UCX depends on the following system libraries being present:
- For MOFED 4.x support:
libibcm
,libibverbs
andlibrdmacm
. Ideally installed from Mellanox OFED Drivers - For MOFED 5.0 or higher: Mellanox OFED Drivers
Please install the packages above with your Linux system's package manager. When building from source you will also need the *-dev
(*-devel
on Enterprise Linux) packages as well.
Enabling InfiniBand requires that host is running a build of Linux kernel 5.6 or higher with InfiniBand active or NVIDIA MLNX_OFED Drivers 5.0 or higher.
Once the existence of either Linux kernel 5.6 or higher or MOFED 5.0 or higher is confirmed, verify that InfiniBand support is active by checking for the presence of /dev/infiniband/rdma_cm
and /dev/infiniband/uverbs*
:
$ ls -l /dev/infiniband/{rdma_cm,uverbs*}
crw-rw-rw- 1 root root 10, 58 May 18 20:43 /dev/infiniband/rdma_cm
crw-rw-rw- 1 root root 231, 192 May 18 20:43 /dev/infiniband/uverbs0
crw-rw-rw- 1 root root 231, 193 May 18 20:43 /dev/infiniband/uverbs1
crw-rw-rw- 1 root root 231, 194 May 18 20:43 /dev/infiniband/uverbs2
crw-rw-rw- 1 root root 231, 195 May 18 20:43 /dev/infiniband/uverbs3
Conda packages can be installed as so. Replace <CUDA version>
with the desired version (minimum 11.2
). These are available both on rapidsai
and rapidsai-nightly
. Starting with the UCX 1.14.1 conda-forge package, InfiniBand support is available again via rdma-core, thus building UCX from source is not required solely for that purpose anymore but may still be done if desired (e.g., to test for new capabilities or bug fixes).

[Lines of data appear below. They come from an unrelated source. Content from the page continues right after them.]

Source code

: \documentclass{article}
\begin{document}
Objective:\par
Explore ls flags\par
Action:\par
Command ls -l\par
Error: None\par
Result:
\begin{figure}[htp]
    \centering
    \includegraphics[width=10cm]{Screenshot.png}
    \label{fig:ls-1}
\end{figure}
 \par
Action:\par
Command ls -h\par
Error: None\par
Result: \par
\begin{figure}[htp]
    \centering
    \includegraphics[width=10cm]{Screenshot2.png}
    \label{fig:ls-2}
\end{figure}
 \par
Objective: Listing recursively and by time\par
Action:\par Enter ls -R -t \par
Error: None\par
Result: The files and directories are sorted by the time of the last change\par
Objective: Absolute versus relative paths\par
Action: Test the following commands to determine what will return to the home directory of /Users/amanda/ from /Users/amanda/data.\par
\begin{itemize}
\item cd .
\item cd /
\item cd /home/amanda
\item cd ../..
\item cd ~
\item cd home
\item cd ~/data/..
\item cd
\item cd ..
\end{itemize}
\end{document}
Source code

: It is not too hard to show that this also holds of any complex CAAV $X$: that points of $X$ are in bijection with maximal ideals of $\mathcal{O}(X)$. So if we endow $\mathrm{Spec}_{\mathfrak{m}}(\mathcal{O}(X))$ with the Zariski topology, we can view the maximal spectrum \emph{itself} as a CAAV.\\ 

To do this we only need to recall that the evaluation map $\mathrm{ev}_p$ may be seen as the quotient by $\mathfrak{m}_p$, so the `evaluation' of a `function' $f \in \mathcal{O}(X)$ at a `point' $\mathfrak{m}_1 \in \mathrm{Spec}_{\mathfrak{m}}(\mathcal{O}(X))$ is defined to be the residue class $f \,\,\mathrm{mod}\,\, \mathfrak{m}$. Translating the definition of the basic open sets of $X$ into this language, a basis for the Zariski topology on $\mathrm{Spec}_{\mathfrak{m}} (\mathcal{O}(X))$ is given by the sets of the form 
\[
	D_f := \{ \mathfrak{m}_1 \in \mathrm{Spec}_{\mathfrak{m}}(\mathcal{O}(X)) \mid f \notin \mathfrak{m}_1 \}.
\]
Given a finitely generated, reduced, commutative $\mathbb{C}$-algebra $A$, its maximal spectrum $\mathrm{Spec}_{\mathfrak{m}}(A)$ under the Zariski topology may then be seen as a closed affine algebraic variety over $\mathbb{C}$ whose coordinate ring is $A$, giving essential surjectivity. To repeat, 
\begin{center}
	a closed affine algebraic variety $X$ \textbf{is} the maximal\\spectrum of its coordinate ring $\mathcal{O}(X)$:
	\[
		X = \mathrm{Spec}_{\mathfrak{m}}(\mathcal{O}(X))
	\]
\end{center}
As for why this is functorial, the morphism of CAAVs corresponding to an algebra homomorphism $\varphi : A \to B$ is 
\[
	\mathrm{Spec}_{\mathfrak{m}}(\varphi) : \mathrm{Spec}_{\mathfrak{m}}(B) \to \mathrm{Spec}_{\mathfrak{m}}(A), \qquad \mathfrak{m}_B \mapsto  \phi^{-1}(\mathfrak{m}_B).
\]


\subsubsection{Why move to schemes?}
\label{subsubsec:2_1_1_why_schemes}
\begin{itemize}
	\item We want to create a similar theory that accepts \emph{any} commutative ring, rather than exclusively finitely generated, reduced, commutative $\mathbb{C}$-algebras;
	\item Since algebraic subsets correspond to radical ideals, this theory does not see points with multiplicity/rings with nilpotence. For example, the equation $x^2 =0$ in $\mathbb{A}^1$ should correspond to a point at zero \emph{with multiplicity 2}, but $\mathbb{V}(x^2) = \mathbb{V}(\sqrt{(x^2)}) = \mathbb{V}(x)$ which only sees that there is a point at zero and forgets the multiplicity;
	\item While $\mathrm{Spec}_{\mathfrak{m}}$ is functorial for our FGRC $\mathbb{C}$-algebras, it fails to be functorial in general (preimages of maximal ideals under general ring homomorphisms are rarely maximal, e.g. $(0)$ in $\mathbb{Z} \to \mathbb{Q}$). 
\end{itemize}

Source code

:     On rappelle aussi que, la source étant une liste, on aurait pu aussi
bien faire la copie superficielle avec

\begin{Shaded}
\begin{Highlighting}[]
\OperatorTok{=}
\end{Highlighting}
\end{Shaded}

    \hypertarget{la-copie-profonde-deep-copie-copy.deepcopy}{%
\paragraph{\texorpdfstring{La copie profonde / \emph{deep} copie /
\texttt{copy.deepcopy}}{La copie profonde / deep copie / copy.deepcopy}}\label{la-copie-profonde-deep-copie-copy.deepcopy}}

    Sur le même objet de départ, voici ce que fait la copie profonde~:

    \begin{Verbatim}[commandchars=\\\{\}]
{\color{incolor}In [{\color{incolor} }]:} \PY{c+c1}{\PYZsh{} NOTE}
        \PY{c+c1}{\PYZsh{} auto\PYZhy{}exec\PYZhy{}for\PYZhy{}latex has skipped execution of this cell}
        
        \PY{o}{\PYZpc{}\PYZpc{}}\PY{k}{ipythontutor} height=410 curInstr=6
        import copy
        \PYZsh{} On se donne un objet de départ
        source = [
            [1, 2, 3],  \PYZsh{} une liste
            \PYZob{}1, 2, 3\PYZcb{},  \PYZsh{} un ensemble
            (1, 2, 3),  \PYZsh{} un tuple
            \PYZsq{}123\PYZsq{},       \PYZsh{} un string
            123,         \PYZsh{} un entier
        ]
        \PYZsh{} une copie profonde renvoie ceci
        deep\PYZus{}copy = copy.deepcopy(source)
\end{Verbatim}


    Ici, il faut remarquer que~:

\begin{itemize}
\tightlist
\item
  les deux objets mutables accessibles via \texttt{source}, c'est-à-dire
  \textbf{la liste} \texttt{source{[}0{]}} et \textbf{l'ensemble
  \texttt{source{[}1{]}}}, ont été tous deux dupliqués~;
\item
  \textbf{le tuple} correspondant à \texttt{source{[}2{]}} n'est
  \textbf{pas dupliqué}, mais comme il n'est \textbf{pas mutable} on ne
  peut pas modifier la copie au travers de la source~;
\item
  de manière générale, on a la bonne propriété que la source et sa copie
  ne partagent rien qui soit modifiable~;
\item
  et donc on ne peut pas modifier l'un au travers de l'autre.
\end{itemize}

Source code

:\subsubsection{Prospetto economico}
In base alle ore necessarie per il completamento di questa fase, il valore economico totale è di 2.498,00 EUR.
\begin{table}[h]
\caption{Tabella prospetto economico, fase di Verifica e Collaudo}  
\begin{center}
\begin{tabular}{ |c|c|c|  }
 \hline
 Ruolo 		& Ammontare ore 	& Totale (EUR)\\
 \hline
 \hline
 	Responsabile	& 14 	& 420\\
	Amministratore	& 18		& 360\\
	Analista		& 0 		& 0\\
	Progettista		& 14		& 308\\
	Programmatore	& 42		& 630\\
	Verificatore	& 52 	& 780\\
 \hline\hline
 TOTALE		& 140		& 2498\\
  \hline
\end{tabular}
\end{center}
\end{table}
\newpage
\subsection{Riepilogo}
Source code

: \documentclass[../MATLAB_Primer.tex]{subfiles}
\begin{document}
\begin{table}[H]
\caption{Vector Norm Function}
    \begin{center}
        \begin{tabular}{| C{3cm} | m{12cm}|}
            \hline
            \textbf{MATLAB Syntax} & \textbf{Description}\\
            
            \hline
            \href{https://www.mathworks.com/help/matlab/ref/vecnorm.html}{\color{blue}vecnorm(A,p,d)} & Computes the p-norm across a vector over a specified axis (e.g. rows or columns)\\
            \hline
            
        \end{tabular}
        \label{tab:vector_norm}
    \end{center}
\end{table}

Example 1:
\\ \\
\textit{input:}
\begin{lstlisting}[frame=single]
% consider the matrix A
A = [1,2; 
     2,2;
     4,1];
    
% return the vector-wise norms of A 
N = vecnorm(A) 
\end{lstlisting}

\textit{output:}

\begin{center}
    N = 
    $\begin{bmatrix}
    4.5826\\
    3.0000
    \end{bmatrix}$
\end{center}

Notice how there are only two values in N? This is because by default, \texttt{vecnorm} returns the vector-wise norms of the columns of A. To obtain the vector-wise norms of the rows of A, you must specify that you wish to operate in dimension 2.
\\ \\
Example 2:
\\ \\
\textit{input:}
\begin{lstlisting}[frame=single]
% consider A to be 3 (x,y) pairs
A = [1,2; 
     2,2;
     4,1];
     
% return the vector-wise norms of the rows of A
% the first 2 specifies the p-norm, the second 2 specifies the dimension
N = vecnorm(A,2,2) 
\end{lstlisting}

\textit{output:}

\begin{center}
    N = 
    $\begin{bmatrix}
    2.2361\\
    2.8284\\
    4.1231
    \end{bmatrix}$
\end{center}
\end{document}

conda create -n ucx -c conda-forge -c rapidsai \
cudatoolkit=<CUDA version> ucx-py
The following instructions assume you'll be using UCX-Py on a CUDA enabled system and is in a Conda environment.
conda create -n ucx -c conda-forge \
automake make libtool pkg-config \
"python=3.11" setuptools "cython>=3.0.0"
Note
The Python version must be explicitly specified here, UCX-Py currently supports only Python 3.9, 3.10, and 3.11.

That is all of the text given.